Please copy each line of the records below that includes the word "localhost".

DATA SUPPLIED Block Start

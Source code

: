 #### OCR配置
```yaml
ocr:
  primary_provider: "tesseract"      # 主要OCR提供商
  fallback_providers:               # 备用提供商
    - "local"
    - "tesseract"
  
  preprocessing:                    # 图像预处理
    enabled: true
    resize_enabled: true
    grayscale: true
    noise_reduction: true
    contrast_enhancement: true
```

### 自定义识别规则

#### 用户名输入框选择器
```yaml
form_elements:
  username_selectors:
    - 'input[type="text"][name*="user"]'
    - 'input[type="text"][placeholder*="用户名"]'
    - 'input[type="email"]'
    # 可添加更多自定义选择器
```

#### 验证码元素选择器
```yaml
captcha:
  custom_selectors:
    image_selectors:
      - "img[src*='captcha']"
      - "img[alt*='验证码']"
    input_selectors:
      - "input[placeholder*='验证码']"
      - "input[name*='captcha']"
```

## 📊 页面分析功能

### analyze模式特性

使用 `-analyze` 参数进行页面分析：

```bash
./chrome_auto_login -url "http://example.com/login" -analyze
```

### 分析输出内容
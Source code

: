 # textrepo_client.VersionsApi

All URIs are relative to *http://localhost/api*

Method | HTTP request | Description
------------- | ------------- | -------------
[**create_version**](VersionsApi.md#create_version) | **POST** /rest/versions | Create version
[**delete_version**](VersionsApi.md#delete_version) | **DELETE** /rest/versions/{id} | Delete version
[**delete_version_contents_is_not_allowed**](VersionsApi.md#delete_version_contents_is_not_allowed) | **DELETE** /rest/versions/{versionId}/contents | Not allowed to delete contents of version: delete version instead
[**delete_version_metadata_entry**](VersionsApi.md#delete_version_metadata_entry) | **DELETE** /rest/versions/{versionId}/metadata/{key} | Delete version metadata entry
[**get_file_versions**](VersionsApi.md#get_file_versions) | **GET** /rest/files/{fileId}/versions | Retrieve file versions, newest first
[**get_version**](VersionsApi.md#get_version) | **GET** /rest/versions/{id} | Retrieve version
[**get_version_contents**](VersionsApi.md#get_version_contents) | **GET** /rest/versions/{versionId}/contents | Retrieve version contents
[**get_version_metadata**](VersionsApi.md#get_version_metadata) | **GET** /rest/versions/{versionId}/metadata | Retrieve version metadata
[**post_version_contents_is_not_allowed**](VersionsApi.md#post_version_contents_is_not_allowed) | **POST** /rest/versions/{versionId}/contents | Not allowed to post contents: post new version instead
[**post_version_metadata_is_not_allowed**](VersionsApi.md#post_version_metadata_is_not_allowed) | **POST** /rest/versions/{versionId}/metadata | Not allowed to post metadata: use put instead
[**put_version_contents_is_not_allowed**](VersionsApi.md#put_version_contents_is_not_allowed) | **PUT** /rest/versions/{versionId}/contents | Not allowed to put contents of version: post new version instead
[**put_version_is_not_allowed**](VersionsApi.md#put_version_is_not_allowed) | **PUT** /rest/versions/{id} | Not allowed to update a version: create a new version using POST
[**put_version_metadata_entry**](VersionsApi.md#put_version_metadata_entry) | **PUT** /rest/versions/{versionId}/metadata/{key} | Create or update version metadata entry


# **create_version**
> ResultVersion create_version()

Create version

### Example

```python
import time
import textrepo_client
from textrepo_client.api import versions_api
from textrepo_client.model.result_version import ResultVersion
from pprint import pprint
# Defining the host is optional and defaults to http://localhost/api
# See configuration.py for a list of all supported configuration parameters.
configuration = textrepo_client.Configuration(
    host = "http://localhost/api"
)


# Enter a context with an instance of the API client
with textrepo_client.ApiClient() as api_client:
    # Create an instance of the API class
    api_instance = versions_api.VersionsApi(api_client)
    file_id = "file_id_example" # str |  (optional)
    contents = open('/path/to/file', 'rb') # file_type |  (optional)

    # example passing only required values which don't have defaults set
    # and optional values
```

DATA SUPPLIED Block End

=== WRITTEN ANSWER ===
All URIs are relative to *http://localhost/api*
# Defining the host is optional and defaults to http://localhost/api
    host = "http://localhost/api"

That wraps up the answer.